-------- Extracted records --------
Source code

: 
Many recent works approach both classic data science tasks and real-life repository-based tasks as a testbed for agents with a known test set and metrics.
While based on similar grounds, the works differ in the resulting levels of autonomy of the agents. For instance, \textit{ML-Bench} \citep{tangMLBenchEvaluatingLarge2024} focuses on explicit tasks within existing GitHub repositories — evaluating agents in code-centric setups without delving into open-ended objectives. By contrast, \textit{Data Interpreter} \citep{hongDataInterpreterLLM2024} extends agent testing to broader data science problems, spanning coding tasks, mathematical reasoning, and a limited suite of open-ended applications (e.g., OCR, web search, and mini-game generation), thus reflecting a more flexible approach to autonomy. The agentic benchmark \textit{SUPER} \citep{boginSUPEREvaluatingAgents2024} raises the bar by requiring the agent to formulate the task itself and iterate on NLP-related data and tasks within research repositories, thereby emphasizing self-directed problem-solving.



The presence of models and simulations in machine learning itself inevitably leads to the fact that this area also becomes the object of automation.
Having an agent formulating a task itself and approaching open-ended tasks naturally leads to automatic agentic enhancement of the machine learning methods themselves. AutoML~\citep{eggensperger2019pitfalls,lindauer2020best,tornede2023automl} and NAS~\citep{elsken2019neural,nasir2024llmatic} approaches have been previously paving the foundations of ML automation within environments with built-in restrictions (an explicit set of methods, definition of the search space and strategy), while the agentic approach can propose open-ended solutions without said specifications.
--------
Work request. Starting with the first line of the entries and ending with the line that has "Many recent works", copy each line exactly and add nothing.

Solution below.
Source code

: 
Many recent works approach both classic data science tasks and real-life repository-based tasks as a testbed for agents with a known test set and metrics.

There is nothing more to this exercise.